Klik” udara sejuk menerpanya melewati rongga hidung, perlahan dia mulai memasuki kamar. Jantungnya berdebar tak karuan. Tiba – tiba langkahnya terhenti ketika dia baru menyadari Emily belum jua sadar pasca operasinya 5 jam yang lalu. dia bergerak menuju kursi lipat empuk, duduk tepat di samping Emily. “maafkan aku emily.” Dia meraih tangan Emily dan menciuminya. Matanya terpejam memunculkan bayangan semua hal tentang Emily. terinngat waktu sebelum Emily menghilang tak  ada kabar berita.
Messages
07.00 pm              Emily     : “denis, apakah kau sibuk?”
07.03 pm              Emily     : “aku ingin bertemu denganmu, bisakah kita bertemu skarang?”
07.15 pm              Denis     : “akan ku usahakan.”

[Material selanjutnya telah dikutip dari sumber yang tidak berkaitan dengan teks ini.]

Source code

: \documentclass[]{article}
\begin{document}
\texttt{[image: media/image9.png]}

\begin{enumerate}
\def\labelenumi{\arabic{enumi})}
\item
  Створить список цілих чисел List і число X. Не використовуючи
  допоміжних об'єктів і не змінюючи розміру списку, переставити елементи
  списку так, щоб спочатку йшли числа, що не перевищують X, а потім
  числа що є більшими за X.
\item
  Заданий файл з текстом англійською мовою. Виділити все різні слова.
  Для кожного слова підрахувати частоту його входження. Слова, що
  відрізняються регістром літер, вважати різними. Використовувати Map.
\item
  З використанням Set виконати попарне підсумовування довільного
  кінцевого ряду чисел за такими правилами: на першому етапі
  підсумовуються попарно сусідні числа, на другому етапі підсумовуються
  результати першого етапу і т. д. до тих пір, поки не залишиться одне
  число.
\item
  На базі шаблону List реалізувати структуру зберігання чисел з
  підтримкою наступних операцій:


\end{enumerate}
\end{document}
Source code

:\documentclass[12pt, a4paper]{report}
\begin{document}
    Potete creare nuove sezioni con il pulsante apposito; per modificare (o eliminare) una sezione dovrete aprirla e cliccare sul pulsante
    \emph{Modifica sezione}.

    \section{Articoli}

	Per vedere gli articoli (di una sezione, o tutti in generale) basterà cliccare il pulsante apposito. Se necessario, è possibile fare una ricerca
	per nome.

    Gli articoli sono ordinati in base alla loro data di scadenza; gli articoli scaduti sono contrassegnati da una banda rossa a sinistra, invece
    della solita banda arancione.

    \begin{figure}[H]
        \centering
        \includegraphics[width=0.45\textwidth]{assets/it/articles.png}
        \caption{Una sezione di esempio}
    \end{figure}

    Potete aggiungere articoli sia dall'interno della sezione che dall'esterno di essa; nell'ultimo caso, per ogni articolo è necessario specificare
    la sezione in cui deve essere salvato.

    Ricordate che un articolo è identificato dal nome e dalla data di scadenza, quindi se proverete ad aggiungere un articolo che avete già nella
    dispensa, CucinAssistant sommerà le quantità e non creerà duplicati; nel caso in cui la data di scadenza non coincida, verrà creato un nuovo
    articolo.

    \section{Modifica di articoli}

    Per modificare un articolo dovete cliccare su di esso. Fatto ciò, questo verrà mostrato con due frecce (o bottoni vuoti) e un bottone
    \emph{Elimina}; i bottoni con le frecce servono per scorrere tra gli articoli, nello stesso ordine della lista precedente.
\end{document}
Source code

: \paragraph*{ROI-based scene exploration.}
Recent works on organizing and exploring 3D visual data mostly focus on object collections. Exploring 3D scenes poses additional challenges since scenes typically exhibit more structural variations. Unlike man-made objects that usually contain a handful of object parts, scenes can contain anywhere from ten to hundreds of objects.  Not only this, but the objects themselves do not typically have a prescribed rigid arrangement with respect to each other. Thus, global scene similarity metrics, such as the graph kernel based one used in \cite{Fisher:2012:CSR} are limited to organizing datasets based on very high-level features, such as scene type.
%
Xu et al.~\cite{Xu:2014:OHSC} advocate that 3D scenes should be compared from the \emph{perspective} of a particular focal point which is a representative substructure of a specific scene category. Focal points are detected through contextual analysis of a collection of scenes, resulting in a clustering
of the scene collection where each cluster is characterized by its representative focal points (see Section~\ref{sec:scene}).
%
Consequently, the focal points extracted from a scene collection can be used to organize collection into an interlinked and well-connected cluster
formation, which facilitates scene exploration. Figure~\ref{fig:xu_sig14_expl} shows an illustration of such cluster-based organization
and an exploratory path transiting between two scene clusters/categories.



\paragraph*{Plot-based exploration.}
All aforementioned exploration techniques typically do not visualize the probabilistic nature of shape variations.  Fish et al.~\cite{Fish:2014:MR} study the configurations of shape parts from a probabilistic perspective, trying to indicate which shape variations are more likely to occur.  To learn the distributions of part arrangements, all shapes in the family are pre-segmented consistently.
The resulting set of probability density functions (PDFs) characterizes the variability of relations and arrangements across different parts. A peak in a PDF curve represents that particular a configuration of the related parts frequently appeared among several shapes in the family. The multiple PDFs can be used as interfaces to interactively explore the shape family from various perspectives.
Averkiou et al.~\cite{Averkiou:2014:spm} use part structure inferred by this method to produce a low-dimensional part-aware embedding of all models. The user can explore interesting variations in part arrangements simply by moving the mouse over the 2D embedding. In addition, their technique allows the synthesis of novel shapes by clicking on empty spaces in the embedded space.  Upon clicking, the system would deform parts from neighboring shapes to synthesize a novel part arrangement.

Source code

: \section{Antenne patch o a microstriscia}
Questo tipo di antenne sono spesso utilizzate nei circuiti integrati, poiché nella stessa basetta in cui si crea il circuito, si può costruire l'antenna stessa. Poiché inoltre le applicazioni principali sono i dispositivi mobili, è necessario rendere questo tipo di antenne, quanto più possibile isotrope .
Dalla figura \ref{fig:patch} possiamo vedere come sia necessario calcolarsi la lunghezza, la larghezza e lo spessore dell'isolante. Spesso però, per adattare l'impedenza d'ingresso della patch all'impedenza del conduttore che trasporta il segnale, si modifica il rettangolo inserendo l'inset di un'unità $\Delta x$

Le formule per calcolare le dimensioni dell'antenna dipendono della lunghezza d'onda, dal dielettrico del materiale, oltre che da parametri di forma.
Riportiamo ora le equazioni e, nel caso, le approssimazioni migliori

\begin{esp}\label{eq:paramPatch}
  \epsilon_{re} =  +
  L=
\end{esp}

08.00 pm              Emily     : “aku menungggumu,”
08.25 pm              Emily     : “kali ini saja, aku mohon.”
08.55 pm              Emily     : “bisakah kau memastikannya?”
09.30 pm              Denis     : “aku sibuk.”
09.32 pm              Emily     : “sebentar saja, ini penting!”
…….
maafkan aku Emily, waktu itu aku tak memenuhi keinginanmu. Tanpa memiliki kesadaran matanya sudah berair memaksa untuk keluar membasahi lesung pipinya. aku menyesal Emily, sungguh! bibirnya gemetar matanya tetap terpejam sambil memenggenggam erat jemari tangan Emily.
 
 
 
 
Setelah beberapa saat matanya masih terpejam. Tak berniat untuk membuka mata seakan tak ingin menerima kenyataan gadis yang dicintainya terbaring lemah seperti itu. Ia tak ingin melihat Emily seperti itu, ia merindukan Emily. Begitu dalam rasa rindunya. Emily bangunlah! aku rindu kau memanggil namaku. aku rindu kamu yang slalu menggangguku. Aku rindu saat kau menyemangatiku. Dan aku ingin mendengar “si manusia menyebalkan!”  . kapan aku akan mendengarnya lagi?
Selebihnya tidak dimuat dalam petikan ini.